Visualizing Sorting Algorithms with the new D3-wrapper

🔗 Writing D3.js code in C++

web-demo

The above visualization was written entirely in C++ using Empirical! (You can find the live version here)

Empirical’s web tools allow developers to easily design a web page using C++ (and the Emscripten compiler). This allows research code written in C++ to be visualized on the web without having to port the code into JavaScript (and who wants to write research code in JavaScript?). Plus, using the Emscripten compiler means that the JavaScript code produced runs extremely fast.

This summer I was a WAVES participant and helped to revamp Empirical’s support for web visualizations for use in the next version of Avida-ED.

Specifically, this meant replacing the old Empirical D3-wrapper (built on D3 version 3) with one that supports the newest version of D3 (version 5). I tackled this project with the wonderful Elizabeth Carney, Alex Lalejini, and Emily Dolson.

🔗 What is D3?

D3 (Data-Driven Documents) is a JavaScript library that allows for all sorts of custom-made, interactive visualizations. Some cool examples include:

An interactive graph highlighting the connections between Oscar contenders in 2013
An animation of the world globe
A chord diagram of consumer’s smartphone brand loyalty
An interactive cartogram displaying obesity in the US
A phylogeny tree

d3-ex-1

d3-ex-2

Although it has a steep learning curve, D3 provides complete control over all aspects of a visualization, leading to all sorts of creative, interactive creations.

🔗 How does the wrapper work?

The D3-wrapper works by taking advantage of Emscripten and Empirical’s web tools to expose D3.js functionality through C++. We created a custom JavaScript library (which is accessible through an Emscripten compiler tag) that—among other things—holds a reference to different D3 objects (such as a selection or scale).

When called upon to create a D3 object, the C++ wrapper hops into JavaScript, accesses the proper D3 object (each object has a unique ID), and calls the desired D3.js function on that object.

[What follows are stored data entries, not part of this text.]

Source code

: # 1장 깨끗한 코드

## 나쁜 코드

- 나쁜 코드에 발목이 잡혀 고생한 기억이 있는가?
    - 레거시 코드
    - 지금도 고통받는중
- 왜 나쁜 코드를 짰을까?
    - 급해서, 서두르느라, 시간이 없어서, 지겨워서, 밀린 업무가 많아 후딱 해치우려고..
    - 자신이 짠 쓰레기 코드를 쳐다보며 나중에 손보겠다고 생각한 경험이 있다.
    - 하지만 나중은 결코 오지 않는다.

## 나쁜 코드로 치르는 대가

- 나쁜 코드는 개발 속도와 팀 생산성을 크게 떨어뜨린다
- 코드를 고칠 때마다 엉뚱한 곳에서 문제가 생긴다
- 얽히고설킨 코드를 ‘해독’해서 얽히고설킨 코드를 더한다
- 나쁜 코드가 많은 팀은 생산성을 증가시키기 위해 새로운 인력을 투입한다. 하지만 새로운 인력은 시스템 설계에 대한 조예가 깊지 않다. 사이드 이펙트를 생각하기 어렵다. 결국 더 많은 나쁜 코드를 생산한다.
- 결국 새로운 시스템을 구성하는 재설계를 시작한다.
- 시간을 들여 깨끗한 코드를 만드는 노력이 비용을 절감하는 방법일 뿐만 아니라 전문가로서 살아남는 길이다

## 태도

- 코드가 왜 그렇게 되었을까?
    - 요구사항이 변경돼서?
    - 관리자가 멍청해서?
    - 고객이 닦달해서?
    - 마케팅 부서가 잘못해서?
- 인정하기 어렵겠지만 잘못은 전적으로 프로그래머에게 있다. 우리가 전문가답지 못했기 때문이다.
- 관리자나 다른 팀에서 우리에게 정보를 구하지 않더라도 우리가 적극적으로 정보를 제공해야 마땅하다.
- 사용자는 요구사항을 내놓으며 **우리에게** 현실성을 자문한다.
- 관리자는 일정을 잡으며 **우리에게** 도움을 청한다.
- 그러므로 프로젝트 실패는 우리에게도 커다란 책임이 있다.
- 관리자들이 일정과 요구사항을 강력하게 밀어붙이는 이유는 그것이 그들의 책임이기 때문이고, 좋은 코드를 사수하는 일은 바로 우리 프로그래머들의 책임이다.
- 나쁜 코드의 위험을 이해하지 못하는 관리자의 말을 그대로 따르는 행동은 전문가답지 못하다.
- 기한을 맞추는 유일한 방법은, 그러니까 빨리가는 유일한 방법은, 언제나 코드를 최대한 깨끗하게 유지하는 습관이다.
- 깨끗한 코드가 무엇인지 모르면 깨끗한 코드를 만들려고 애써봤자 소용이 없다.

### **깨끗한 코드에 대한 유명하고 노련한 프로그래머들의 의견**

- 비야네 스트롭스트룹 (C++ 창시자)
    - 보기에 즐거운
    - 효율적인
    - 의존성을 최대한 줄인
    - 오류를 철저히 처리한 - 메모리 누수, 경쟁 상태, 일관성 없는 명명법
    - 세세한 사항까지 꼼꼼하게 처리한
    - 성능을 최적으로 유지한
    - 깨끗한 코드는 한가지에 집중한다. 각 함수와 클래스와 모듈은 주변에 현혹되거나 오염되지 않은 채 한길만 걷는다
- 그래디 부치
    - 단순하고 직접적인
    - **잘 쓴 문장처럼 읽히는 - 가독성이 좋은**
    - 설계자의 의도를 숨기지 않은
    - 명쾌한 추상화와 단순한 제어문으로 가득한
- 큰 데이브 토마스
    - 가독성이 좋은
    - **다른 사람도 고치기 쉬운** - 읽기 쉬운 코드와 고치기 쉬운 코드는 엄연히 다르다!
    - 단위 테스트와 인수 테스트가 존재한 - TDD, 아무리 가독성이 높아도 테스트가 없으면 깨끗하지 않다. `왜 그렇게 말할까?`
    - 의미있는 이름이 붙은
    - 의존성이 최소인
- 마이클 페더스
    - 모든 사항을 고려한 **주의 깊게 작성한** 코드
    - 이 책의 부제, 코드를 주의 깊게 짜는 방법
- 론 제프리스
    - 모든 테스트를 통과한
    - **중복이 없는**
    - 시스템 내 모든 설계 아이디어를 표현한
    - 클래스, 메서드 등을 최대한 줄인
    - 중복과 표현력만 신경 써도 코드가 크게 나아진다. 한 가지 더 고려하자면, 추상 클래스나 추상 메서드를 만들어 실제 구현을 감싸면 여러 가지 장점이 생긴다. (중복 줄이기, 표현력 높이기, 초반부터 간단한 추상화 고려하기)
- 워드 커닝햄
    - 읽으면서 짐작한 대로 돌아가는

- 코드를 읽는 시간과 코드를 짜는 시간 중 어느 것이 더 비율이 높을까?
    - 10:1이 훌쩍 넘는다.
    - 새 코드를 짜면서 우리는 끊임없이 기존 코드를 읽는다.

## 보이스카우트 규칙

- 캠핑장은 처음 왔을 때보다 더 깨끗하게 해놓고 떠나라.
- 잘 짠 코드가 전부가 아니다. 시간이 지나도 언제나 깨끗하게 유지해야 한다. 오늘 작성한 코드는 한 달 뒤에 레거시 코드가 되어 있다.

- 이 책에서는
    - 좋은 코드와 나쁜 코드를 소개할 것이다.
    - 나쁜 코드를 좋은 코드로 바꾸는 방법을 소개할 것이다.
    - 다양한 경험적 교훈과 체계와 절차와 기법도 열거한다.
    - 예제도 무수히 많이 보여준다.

While this workflow is concise for many D3 functions, the challenges of creating this wrapper included the messiness of having to constantly jump between C++ and JavaScript.

For example, the d3.scaleTime function takes JavaScript Date objects as an input. But since there’s no notion of a Date object on the C++ side, I had to create a custom Date struct that mimicked a JavaScript Date. I also had to deal with the unpleasantness of passing a C++ Date into JavaScript (which meant manually passing in each of the Date member variables into JavaScript, and then recreating the Date using JavaScript’s Date constructor).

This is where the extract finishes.